◆ **Exercise directions**:
What lines of the data below hold "Memori"? Show them.

◆ **Input data**:
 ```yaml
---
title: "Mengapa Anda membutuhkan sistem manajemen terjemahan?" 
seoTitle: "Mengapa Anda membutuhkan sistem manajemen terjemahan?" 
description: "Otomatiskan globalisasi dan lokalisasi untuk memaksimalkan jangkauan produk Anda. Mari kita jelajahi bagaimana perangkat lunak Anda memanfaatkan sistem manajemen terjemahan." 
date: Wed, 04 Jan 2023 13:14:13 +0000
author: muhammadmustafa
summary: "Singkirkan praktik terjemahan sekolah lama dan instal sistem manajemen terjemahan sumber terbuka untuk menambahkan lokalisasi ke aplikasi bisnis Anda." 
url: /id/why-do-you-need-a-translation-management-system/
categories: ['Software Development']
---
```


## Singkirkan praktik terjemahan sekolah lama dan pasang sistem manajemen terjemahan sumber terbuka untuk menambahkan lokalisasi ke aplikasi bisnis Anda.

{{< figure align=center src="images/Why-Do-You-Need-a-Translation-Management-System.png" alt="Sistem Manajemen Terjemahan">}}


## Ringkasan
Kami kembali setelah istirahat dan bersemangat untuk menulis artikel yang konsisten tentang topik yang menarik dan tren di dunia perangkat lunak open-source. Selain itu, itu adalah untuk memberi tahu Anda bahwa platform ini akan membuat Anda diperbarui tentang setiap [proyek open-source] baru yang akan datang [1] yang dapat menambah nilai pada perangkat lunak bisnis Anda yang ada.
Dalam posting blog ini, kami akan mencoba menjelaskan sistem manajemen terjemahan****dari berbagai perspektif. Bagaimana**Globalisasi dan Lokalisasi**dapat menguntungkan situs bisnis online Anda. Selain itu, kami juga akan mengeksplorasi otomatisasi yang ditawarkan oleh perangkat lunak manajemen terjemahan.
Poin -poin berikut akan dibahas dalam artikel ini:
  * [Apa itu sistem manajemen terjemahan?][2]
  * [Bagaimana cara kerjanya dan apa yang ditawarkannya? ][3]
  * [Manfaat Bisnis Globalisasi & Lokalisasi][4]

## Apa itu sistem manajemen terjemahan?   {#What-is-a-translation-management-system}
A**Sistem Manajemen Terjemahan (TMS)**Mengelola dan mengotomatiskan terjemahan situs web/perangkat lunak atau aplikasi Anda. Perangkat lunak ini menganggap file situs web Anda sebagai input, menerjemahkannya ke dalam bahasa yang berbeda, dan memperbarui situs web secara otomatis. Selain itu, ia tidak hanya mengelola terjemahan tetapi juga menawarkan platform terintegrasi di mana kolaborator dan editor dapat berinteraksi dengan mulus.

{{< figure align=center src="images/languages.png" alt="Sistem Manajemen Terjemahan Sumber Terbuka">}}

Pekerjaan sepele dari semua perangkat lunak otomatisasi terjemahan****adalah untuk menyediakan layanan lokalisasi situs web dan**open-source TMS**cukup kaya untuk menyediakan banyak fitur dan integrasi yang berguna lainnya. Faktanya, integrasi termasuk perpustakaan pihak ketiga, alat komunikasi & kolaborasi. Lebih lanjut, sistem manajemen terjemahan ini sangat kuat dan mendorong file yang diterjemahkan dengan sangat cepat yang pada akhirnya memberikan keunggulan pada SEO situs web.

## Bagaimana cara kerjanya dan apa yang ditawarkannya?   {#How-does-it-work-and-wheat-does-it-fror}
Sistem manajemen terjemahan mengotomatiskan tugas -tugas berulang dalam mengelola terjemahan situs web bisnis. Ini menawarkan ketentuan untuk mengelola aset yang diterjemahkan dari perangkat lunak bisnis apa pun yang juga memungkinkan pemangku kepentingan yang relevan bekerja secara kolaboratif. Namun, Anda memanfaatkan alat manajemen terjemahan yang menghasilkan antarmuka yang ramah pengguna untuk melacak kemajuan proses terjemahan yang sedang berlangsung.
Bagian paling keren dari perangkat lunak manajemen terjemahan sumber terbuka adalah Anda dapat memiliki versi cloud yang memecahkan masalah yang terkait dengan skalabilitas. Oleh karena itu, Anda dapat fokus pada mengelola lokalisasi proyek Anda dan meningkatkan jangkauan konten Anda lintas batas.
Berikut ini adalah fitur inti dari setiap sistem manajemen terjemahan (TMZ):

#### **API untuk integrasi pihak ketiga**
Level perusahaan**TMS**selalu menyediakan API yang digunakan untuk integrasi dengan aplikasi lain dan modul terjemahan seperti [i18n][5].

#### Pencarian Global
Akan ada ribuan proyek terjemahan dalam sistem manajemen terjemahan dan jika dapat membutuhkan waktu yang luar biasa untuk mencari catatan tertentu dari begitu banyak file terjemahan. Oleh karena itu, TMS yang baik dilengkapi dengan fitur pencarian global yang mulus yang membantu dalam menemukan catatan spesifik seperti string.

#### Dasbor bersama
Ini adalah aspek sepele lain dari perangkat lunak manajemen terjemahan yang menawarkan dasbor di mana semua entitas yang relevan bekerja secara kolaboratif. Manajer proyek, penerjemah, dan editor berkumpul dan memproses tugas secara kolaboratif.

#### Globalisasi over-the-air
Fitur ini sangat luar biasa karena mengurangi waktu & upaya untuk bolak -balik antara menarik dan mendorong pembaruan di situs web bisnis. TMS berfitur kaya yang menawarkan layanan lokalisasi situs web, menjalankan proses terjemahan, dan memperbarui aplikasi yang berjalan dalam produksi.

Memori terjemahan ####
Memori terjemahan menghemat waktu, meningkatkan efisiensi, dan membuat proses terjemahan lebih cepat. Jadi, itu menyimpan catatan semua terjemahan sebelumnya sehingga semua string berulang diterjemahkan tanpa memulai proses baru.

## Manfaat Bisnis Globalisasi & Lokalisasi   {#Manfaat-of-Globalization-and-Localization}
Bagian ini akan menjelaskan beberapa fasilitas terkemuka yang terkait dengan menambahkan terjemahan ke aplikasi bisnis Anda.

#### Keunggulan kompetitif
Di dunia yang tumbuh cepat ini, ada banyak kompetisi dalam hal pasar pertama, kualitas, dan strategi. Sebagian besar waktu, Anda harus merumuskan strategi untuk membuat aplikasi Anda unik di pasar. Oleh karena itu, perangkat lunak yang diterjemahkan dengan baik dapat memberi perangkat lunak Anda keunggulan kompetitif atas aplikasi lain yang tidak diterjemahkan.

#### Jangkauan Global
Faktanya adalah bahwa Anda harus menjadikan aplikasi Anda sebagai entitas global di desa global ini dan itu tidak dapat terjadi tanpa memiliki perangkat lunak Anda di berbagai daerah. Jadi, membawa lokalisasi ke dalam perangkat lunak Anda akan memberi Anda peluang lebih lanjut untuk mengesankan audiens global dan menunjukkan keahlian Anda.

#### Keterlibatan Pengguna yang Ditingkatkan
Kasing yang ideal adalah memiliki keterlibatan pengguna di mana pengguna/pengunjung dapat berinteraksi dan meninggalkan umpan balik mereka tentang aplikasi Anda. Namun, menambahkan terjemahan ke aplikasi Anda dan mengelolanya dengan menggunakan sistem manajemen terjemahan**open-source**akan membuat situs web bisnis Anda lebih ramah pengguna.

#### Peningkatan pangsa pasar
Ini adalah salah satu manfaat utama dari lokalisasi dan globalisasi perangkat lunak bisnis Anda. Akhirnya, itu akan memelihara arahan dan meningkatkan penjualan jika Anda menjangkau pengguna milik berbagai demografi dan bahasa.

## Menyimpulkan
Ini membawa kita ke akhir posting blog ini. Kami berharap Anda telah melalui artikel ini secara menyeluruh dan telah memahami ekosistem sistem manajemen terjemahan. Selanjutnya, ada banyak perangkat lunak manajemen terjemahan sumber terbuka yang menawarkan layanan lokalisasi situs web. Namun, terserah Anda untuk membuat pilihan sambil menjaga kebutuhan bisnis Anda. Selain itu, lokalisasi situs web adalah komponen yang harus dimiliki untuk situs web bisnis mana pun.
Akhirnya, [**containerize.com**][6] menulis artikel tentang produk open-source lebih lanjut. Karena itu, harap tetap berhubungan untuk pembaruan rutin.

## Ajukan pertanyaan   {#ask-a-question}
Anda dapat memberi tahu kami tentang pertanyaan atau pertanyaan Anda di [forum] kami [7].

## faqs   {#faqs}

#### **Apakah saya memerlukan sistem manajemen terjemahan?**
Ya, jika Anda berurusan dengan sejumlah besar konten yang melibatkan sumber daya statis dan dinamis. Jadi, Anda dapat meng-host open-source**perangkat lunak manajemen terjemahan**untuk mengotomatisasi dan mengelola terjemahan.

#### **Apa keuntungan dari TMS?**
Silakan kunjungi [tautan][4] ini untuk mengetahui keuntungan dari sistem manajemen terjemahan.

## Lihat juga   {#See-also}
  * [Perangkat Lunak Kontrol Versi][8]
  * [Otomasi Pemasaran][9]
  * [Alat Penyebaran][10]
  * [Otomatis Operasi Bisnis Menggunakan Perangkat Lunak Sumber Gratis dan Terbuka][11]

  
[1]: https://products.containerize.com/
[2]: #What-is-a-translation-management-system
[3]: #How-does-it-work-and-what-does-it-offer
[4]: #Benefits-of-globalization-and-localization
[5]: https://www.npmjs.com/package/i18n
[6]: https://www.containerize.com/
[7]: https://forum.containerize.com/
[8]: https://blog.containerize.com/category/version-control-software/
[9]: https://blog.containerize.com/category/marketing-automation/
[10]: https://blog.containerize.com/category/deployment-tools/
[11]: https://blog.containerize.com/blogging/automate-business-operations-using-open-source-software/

◆ **Written response**:
Memori terjemahan ####
Memori terjemahan menghemat waktu, meningkatkan efisiensi, dan membuat proses terjemahan lebih cepat. Jadi, itu menyimpan catatan semua terjemahan sebelumnya sehingga semua string berulang diterjemahkan tanpa memulai proses baru.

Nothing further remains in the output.